_Problem details_
Leave the pictures aside. Retype exactly the lines from the top of the data below through the one holding "Given two integers".

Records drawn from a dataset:
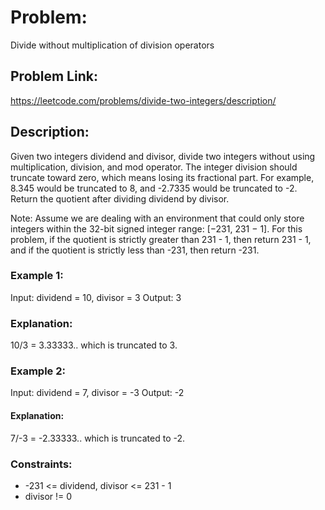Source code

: # Problem: 
Divide without multiplication of division operators

## Problem Link:
https://leetcode.com/problems/divide-two-integers/description/

## Description: 
Given two integers dividend and divisor, divide two integers without using multiplication, division, and mod operator.
The integer division should truncate toward zero, which means losing its fractional part. For example, 8.345 would be truncated to 8, and -2.7335 would be truncated to -2.
Return the quotient after dividing dividend by divisor.

Note: Assume we are dealing with an environment that could only store integers within the 32-bit signed integer range: [−231, 231 − 1]. For this problem, if the quotient is strictly greater than 231 - 1, then return 231 - 1, and if the quotient is strictly less than -231, then return -231.

### Example 1:

Input: dividend = 10, divisor = 3
Output: 3
### Explanation: 
10/3 = 3.33333.. which is truncated to 3.

### Example 2:

Input: dividend = 7, divisor = -3
Output: -2
#### Explanation: 
7/-3 = -2.33333.. which is truncated to -2.
 
### Constraints:

- -231 <= dividend, divisor <= 231 - 1
- divisor != 0


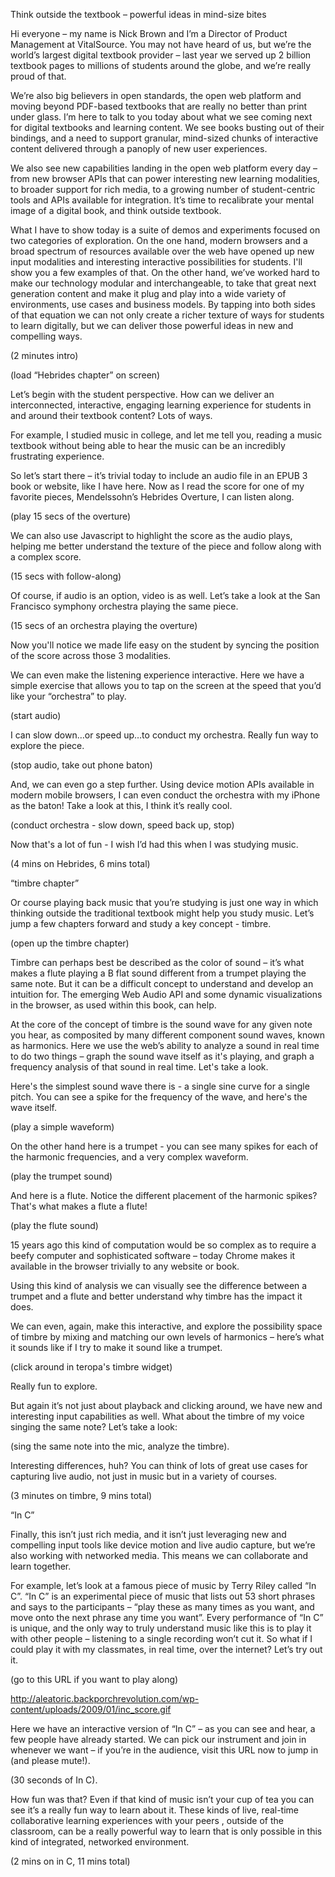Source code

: Think outside the textbook – powerful ideas in mind-size bitesHi everyone – my name is Nick Brown and I’m a Director of Product Management at VitalSource. You may not have heard of us, but we’re the world’s largest digital textbook provider – last year we served up 2 billion textbook pages to millions of students around the globe, and we’re really proud of that.We’re also big believers in open standards, the open web platform and moving beyond PDF-based textbooks that are really no better than print under glass. I’m here to talk to you today about what we see coming next for digital textbooks and learning content. We see books busting out of their bindings, and a need to support granular, mind-sized chunks of interactive content delivered through a panoply of new user experiences.We also see new capabilities landing in the open web platform every day – from new browser APIs that can power interesting new learning modalities, to broader support for rich media, to a growing number of student-centric tools and APIs available for integration. It’s time to recalibrate your mental image of a digital book, and think outside textbook.What I have to show today is a suite of demos and experiments focused on two categories of exploration. On the one hand, modern browsers and a broad spectrum of resources available over the web have opened up new input modalities and interesting interactive possibilities for students. I'll show you a few examples of that. On the other hand, we’ve worked hard to make our technology modular and interchangeable, to take that great next generation content and make it plug and play into a wide variety of environments, use cases and business models. By tapping into both sides of that equation we can not only create a richer texture of ways for students to learn digitally, but we can deliver those powerful ideas in new and compelling ways.(2 minutes intro)(load “Hebrides chapter” on screen)Let’s begin with the student perspective. How can we deliver an interconnected, interactive, engaging learning experience for students in and around their textbook content? Lots of ways.For example, I studied music in college, and let me tell you, reading a music textbook without being able to hear the music can be an incredibly frustrating experience.So let’s start there – it’s trivial today to include an audio file in an EPUB 3 book or website, like I have here. Now as I read the score for one of my favorite pieces, Mendelssohn’s Hebrides Overture, I can listen along.(play 15 secs of the overture)We can also use Javascript to highlight the score as the audio plays, helping me better understand the texture of the piece and follow along with a complex score.(15 secs with follow-along)Of course, if audio is an option, video is as well. Let’s take a look at the San Francisco symphony orchestra playing the same piece.(15 secs of an orchestra playing the overture)Now you'll notice we made life easy on the student by syncing the position of the score across those 3 modalities.We can even make the listening experience interactive. Here we have a simple exercise that allows you to tap on the screen at the speed that you’d like your “orchestra” to play.(start audio)I can slow down…or speed up…to conduct my orchestra. Really fun way to explore the piece.(stop audio, take out phone baton)And, we can even go a step further. Using device motion APIs available in modern mobile browsers, I can even conduct the orchestra with my iPhone as the baton! Take a look at this, I think it’s really cool.(conduct orchestra - slow down, speed back up, stop)Now that's a lot of fun - I wish I’d had this when I was studying music.(4 mins on Hebrides, 6 mins total)“timbre chapter”Or course playing back music that you’re studying is just one way in which thinking outside the traditional textbook might help you study music. Let’s jump a few chapters forward and study a key concept - timbre.(open up the timbre chapter)Timbre can perhaps best be described as the color of sound – it’s what makes a flute playing a B flat sound different from a trumpet playing the same note. But it can be a difficult concept to understand and develop an intuition for. The emerging Web Audio API and some dynamic visualizations in the browser, as used within this book, can help.At the core of the concept of timbre is the sound wave for any given note you hear, as composited by many different component sound waves, known as harmonics. Here we use the web’s ability to analyze a sound in real time to do two things – graph the sound wave itself as it's playing, and graph a frequency analysis of that sound in real time. Let's take a look.Here's the simplest sound wave there is - a single sine curve for a single pitch. You can see a spike for the frequency of the wave, and here's the wave itself.(play a simple waveform)On the other hand here is a trumpet - you can see many spikes for each of the harmonic frequencies, and a very complex waveform.(play the trumpet sound)And here is a flute. Notice the different placement of the harmonic spikes? That's what makes a flute a flute!(play the flute sound)15 years ago this kind of computation would be so complex as to require a beefy computer and sophisticated software – today Chrome makes it available in the browser trivially to any website or book.Using this kind of analysis we can visually see the difference between a trumpet and a flute and better understand why timbre has the impact it does.We can even, again, make this interactive, and explore the possibility space of timbre by mixing and matching our own levels of harmonics – here’s what it sounds like if I try to make it sound like a trumpet.(click around in teropa's timbre widget)Really fun to explore.But again it’s not just about playback and clicking around, we have new and interesting input capabilities as well. What about the timbre of my voice singing the same note? Let’s take a look:(sing the same note into the mic, analyze the timbre).Interesting differences, huh? You can think of lots of great use cases for capturing live audio, not just in music but in a variety of courses.(3 minutes on timbre, 9 mins total)“In C”Finally, this isn’t just rich media, and it isn’t just leveraging new and compelling input tools like device motion and live audio capture, but we’re also working with networked media. This means we can collaborate and learn together.For example, let’s look at a famous piece of music by Terry Riley called “In C”. “In C” is an experimental piece of music that lists out 53 short phrases and says to the participants – “play these as many times as you want, and move onto the next phrase any time you want”. Every performance of “In C” is unique, and the only way to truly understand music like this is to play it with other people – listening to a single recording won’t cut it. So what if I could play it with my classmates, in real time, over the internet? Let’s try out it.(go to this URL if you want to play along)http://aleatoric.backporchrevolution.com/wp-content/uploads/2009/01/inc_score.gifHere we have an interactive version of “In C” – as you can see and hear, a few people have already started. We can pick our instrument and join in whenever we want – if you’re in the audience, visit this URL now to jump in (and please mute!).(30 seconds of In C).How fun was that? Even if that kind of music isn’t your cup of tea you can see it’s a really fun way to learn about it. These kinds of live, real-time collaborative learning experiences with your peers , outside of the classroom, can be a really powerful way to learn that is only possible in this kind of integrated, networked environment.(2 mins on in C, 11 mins total)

_Expected answer_
Source code

: # Problem: 
Divide without multiplication of division operators

## Problem Link:
https://leetcode.com/problems/divide-two-integers/description/

## Description: 
Given two integers dividend and divisor, divide two integers without using multiplication, division, and mod operator.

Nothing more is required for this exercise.